Task directions
In the records below, find each line with "Appliquer" and copy it.

-=-=-=-=-

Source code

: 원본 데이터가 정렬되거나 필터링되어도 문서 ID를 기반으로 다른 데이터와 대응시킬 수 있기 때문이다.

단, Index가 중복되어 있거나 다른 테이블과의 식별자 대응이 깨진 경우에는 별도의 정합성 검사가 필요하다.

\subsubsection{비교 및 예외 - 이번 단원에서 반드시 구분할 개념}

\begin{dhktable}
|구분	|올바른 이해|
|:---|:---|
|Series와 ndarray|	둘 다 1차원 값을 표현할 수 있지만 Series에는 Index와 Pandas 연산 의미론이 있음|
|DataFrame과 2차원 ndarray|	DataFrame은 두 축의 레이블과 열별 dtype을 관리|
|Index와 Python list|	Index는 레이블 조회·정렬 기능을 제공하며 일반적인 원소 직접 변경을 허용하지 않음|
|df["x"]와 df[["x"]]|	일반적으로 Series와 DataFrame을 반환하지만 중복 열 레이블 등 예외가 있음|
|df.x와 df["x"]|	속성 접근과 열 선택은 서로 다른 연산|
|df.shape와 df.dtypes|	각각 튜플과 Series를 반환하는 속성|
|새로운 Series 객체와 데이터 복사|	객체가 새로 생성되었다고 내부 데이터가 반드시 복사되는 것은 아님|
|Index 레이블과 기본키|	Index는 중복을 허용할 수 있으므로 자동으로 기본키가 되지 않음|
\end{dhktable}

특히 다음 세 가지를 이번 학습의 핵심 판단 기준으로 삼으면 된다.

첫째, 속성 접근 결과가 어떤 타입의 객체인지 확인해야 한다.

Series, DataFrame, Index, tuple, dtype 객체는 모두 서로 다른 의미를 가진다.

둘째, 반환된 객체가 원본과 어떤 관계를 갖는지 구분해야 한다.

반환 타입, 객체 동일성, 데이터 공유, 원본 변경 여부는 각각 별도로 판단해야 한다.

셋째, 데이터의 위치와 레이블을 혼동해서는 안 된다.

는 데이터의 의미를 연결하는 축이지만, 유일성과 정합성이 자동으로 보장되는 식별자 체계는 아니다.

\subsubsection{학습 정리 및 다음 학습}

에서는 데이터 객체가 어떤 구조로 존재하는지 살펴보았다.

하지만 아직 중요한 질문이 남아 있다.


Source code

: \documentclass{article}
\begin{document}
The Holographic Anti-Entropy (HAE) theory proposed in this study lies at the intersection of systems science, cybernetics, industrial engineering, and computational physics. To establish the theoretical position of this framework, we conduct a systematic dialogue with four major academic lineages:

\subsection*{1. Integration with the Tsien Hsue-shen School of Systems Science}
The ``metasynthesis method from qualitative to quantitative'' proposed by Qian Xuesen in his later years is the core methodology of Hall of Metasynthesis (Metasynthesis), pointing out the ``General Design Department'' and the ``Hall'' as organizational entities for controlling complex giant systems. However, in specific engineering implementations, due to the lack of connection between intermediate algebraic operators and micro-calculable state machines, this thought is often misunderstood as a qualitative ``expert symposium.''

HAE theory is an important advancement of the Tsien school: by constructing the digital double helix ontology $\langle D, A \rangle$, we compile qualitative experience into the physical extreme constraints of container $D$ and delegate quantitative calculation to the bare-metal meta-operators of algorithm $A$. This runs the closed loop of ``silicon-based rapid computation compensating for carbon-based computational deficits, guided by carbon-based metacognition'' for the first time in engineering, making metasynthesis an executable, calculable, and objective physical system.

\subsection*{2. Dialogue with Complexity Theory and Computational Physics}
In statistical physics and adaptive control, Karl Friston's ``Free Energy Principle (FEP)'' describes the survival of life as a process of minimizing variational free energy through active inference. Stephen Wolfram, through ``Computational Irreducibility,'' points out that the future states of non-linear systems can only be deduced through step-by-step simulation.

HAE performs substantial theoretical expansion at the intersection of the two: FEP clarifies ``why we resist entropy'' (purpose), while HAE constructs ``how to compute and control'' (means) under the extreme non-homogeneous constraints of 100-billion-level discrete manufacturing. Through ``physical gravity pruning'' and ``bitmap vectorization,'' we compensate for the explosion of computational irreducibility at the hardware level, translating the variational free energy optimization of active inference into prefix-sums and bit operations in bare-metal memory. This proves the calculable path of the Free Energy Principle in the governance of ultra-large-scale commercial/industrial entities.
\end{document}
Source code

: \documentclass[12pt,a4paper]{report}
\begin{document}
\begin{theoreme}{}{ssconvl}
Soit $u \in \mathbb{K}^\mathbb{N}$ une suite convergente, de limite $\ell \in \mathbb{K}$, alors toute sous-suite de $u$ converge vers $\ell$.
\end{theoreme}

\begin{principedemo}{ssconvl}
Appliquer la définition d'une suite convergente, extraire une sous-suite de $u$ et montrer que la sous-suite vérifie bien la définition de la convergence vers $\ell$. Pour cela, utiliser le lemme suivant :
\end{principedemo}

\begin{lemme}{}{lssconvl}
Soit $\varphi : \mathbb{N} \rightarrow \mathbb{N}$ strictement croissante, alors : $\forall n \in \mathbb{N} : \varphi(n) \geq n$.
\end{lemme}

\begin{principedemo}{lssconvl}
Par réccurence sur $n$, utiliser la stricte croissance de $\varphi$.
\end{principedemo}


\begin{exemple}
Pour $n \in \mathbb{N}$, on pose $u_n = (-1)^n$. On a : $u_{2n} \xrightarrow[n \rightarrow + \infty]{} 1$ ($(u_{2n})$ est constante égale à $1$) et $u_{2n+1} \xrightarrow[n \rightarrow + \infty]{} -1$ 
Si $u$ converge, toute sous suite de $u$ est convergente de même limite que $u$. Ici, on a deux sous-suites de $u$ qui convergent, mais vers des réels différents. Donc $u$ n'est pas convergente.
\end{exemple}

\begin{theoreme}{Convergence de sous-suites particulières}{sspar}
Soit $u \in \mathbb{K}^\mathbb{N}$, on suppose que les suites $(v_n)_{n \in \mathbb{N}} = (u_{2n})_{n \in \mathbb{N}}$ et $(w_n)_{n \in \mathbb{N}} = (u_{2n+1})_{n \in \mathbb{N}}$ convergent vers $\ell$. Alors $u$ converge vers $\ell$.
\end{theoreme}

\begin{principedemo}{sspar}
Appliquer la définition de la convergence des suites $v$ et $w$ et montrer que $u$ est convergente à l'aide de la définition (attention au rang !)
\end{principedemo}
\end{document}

-=-=-=-=-

Answer space
Appliquer la définition d'une suite convergente, extraire une sous-suite de $u$ et montrer que la sous-suite vérifie bien la définition de la convergence vers $\ell$. Pour cela, utiliser le lemme suivant :
Appliquer la définition de la convergence des suites $v$ et $w$ et montrer que $u$ est convergente à l'aide de la définition (attention au rang !)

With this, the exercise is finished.